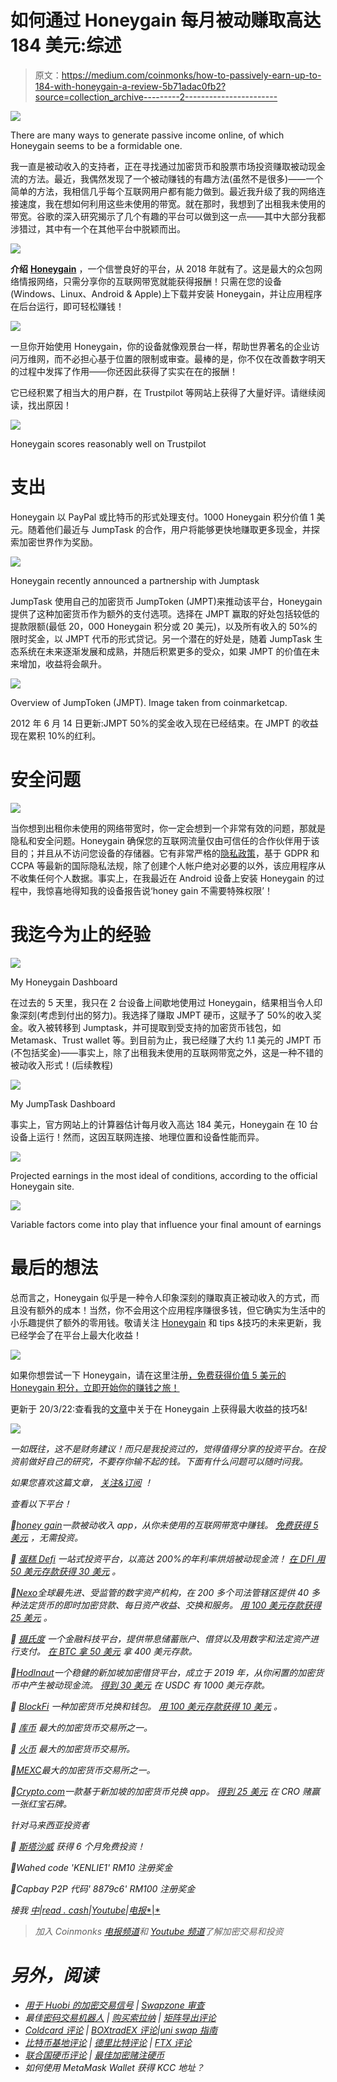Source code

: # 如何通过 Honeygain 每月被动赚取高达 184 美元:综述

> 原文：<https://medium.com/coinmonks/how-to-passively-earn-up-to-184-with-honeygain-a-review-5b71adac0fb2?source=collection_archive---------2----------------------->

![](img/0a13e6414bf8f9f993e66c78f2d734f4.png)

There are many ways to generate passive income online, of which Honeygain seems to be a formidable one.

我一直是被动收入的支持者，正在寻找通过加密货币和股票市场投资赚取被动现金流的方法。最近，我偶然发现了一个被动赚钱的有趣方法(虽然不是很多)——一个简单的方法，我相信几乎每个互联网用户都有能力做到。最近我升级了我的网络连接速度，我在想如何利用这些未使用的带宽。就在那时，我想到了出租我未使用的带宽。谷歌的深入研究揭示了几个有趣的平台可以做到这一点——其中大部分我都涉猎过，其中有一个在其他平台中脱颖而出。

![](img/d4084752f1a4eb9c4caa0167998b3617.png)

**介绍** [**Honeygain**](https://r.honeygain.me/CYBER577DD) ，一个信誉良好的平台，从 2018 年就有了。这是最大的众包网络情报网络，只需分享你的互联网带宽就能获得报酬！只需在您的设备(Windows、Linux、Android & Apple)上下载并安装 Honeygain，并让应用程序在后台运行，即可轻松赚钱！

![](img/5e683a1c32648f6a206793a340e8981b.png)

一旦你开始使用 Honeygain，你的设备就像观景台一样，帮助世界著名的企业访问万维网，而不必担心基于位置的限制或审查。最棒的是，你不仅在改善数字明天的过程中发挥了作用——你还因此获得了实实在在的报酬！

它已经积累了相当大的用户群，在 Trustpilot 等网站上获得了大量好评。请继续阅读，找出原因！

![](img/3b410dbb6bdc1572b9171f8e8d7afe2e.png)

Honeygain scores reasonably well on Trustpilot

# 支出

Honeygain 以 PayPal 或比特币的形式处理支付。1000 Honeygain 积分价值 1 美元。随着他们最近与 JumpTask 的合作，用户将能够更快地赚取更多现金，并探索加密世界作为奖励。

![](img/21a1e2d22cbfcd15c41925b238f12c69.png)

Honeygain recently announced a partnership with Jumptask

JumpTask 使用自己的加密货币 JumpToken (JMPT)来推动该平台，Honeygain 提供了这种加密货币作为额外的支付选项。选择在 JMPT 赢取的好处包括较低的提款限额(最低 20，000 Honeygain 积分或 20 美元)，以及所有收入的 50%的限时奖金，以 JMPT 代币的形式贷记。另一个潜在的好处是，随着 JumpTask 生态系统在未来逐渐发展和成熟，并随后积累更多的受众，如果 JMPT 的价值在未来增加，收益将会飙升。

![](img/2b0a822c279cd53aeba1125448f5fd00.png)

Overview of JumpToken (JMPT). Image taken from coinmarketcap.

2012 年 6 月 14 日更新:JMPT 50%的奖金收入现在已经结束。在 JMPT 的收益现在累积 10%的红利。

# 安全问题

![](img/e57b0e556c3e459d846e07e724f7c510.png)

当你想到出租你未使用的网络带宽时，你一定会想到一个非常有效的问题，那就是隐私和安全问题。Honeygain 确保您的互联网流量仅由可信任的合作伙伴用于该目的；并且从不访问您设备的存储器。它有非常严格的[隐私政策](https://www.honeygain.com/privacy-policy/)，基于 GDPR 和 CCPA 等最新的国际隐私法规，除了创建个人帐户绝对必要的以外，该应用程序从不收集任何个人数据。事实上，在我最近在 Android 设备上安装 Honeygain 的过程中，我惊喜地得知我的设备报告说‘honey gain 不需要特殊权限’！

# 我迄今为止的经验

![](img/43d812fda67e03708c658c0c2f895099.png)

My Honeygain Dashboard

在过去的 5 天里，我只在 2 台设备上间歇地使用过 Honeygain，结果相当令人印象深刻(考虑到付出的努力)。我选择了赚取 JMPT 硬币，这赋予了 50%的收入奖金。收入被转移到 Jumptask，并可提取到受支持的加密货币钱包，如 Metamask、Trust wallet 等。到目前为止，我已经赚了大约 1.1 美元的 JMPT 币(不包括奖金)——事实上，除了出租我未使用的互联网带宽之外，这是一种不错的被动收入形式！(后续教程)

![](img/73c84d20f3c90b642d7bc71f704c9127.png)

My JumpTask Dashboard

事实上，官方网站上的计算器估计每月收入高达 184 美元，Honeygain 在 10 台设备上运行！然而，这因互联网连接、地理位置和设备性能而异。

![](img/03ca62b1d7d197b99364d36da4d08cc6.png)

Projected earnings in the most ideal of conditions, according to the official Honeygain site.

![](img/21cda685985b5ef9ed612a0b0ac8674b.png)

Variable factors come into play that influence your final amount of earnings

# 最后的想法

总而言之，Honeygain 似乎是一种令人印象深刻的赚取真正被动收入的方式，而且没有额外的成本！当然，你不会用这个应用程序赚很多钱，但它确实为生活中的小乐趣提供了额外的零用钱。敬请关注 [Honeygain](https://r.honeygain.me/CYBER577DD) 和 tips &技巧的未来更新，我已经学会了在平台上最大化收益！

![](img/6bc2211c45afcdd94636c155379f6e41.png)

如果你想尝试一下 Honeygain，请在这里注册[，免费获得价值 5 美元的 Honeygain 积分，立即开始你的赚钱之旅！](https://r.honeygain.me/CYBER577DD)

更新于 20/3/22:查看我的[文章](https://cybery.medium.com/tips-to-maximize-earnings-on-honeygain-an-effortless-passive-income-app-15f9793bb423)中关于在 Honeygain 上获得最大收益的技巧&!

![](img/fc1fde0aeb814e6202f2cf38f415a7b9.png)

*一如既往，这不是财务建议！而只是我投资过的，觉得值得分享的投资平台。在投资前做好自己的研究，不要存你输不起的钱。下面有什么问题可以随时问我。*

*如果您喜欢这篇文章，* [*关注&订阅*](/@cybery) *！*

*查看以下平台！*

*🎁*[*honey gain*](https://r.honeygain.me/CYBER577DD)*一款被动收入 app，从你未使用的互联网带宽中赚钱。* [*免费获得 5 美元*](https://r.honeygain.me/CYBER577DD) *，无需投资。*

*🎁* [*蛋糕 Defi*](https://cakedefi.com/?ref=677920) *一站式投资平台，以高达 200%的年利率烘焙被动现金流！* [*在 DFI 用 50 美元存款获得 30 美元*](https://cakedefi.com/?ref=677920) *。*

*🎁*[*Nexo*](https://nexo.io/ref/hce5cfdt5o?src=web-link)*全球最先进、受监管的数字资产机构，在 200 多个司法管辖区提供 40 多种法定货币的即时加密贷款、每日资产收益、交换和服务。* [*用 100 美元存款获得 25 美元*](https://nexo.io/ref/hce5cfdt5o?src=web-link) *。*

*🎁* [*摄氏度*](https://celsiusnetwork.app.link/174094633e) *一个金融科技平台，提供带息储蓄账户、借贷以及用数字和法定资产进行支付。* [*在 BTC 拿 50 美元*](https://celsiusnetwork.app.link/174094633e) *拿 400 美元存款。*

*🎁*[*Hodlnaut*](https://www.hodlnaut.com/join/RTbHxuJMX)*一个稳健的新加坡加密借贷平台，成立于 2019 年，从你闲置的加密货币中产生被动现金流。* [*得到 30 美元*](https://www.hodlnaut.com/join/RTbHxuJMX) *在 USDC 有 1000 美元存款。*

*🎁* [*BlockFi*](https://blockfi.com/?ref=a16e37fd) *一种加密货币兑换和钱包。* [*用 100 美元存款获得 10 美元*](https://blockfi.com/?ref=a16e37fd) *。*

*🎁* [*库币*](https://www.kucoin.com/land/register/r/rJH29LZ) *最大的加密货币交易所之一。*

*🎁* [*火币*](https://www.huobi.com/en-us/topic/double-invite/register/?invite_code=5t5jb) *最大的加密货币交易所。*

*🎁*[*MEXC*](https://m.mexc.com/auth/signup?inviteCode=1NAJC)*最大的加密货币交易所之一。*

*🎁*[*Crypto.com*](https://read.cash/@TraderFX/10-tips-to-maximize-earnings-on-honeygain-an-effortless-free-passive-income-app-68535728#bad-link)*一款基于新加坡的加密货币兑换 app。* [*得到 25 美元*](https://crypto.com/app/fcbsjmf5pb) *在 CRO 赌赢一张红宝石牌。*

*针对马来西亚投资者*

*🎁* [*斯塔沙威*](https://www.stashaway.my/referrals/kenleel9jx) *获得 6 个月免费投资！*

*🎁Wahed code 'KENLIE1' RM10 注册奖金*

*🎁Capbay P2P 代码' 8879c6' RM100 注册奖金*

*接我* [*中*](https://cybery.medium.com/)*|*[*read . cash*](https://read.cash/r/TraderFX)*|*[*Youtube*](https://www.youtube.com/c/SmartInvestingChannel)*|*[*电报**|*](https://t.me/kkkk289)[](https://twitter.com/cybertraderfx)

> *加入 Coinmonks [电报频道](https://t.me/coincodecap)和 [Youtube 频道](https://www.youtube.com/c/coinmonks/videos)了解加密交易和投资*

# *另外，阅读*

*   *[用于 Huobi 的加密交易信号](https://coincodecap.com/huobi-crypto-trading-signals) | [Swapzone 审查](/coinmonks/swapzone-review-crypto-exchange-data-aggregator-e0ad78e55ed7)*
*   *最佳[密码交易机器人](https://coincodecap.com/best-crypto-trading-bots) | [购买索拉纳](https://coincodecap.com/buy-solana) | [矩阵导出评论](https://coincodecap.com/matrixport-review)*
*   *[Coldcard 评论](https://coincodecap.com/coldcard-review) | [BOXtradEX 评论](https://coincodecap.com/boxtradex-review)|[uni swap 指南](https://coincodecap.com/uniswap)*
*   *[比特币基地评论](/coinmonks/coinbase-review-6ef4e0f56064) | [德里比特评论](/coinmonks/deribit-review-options-fees-apis-and-testnet-2ca16c4bbdb2) | [FTX 评论](/coinmonks/ftx-crypto-exchange-review-53664ac1198f)*
*   *[联合国硬币评论](https://coincodecap.com/unocoin-review) | [最佳加密赌注硬币](https://coincodecap.com/best-crypto-staking-coins)*
*   *如何使用 MetaMask Wallet 获得 KCC 地址？*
════════════════
■ **Exercise**
Which lines above hold the string "trading"? Show each of them.

■ **Reply to the task**
*   *[用于 Huobi 的加密交易信号](https://coincodecap.com/huobi-crypto-trading-signals) | [Swapzone 审查](/coinmonks/swapzone-review-crypto-exchange-data-aggregator-e0ad78e55ed7)*
*   *最佳[密码交易机器人](https://coincodecap.com/best-crypto-trading-bots) | [购买索拉纳](https://coincodecap.com/buy-solana) | [矩阵导出评论](https://coincodecap.com/matrixport-review)*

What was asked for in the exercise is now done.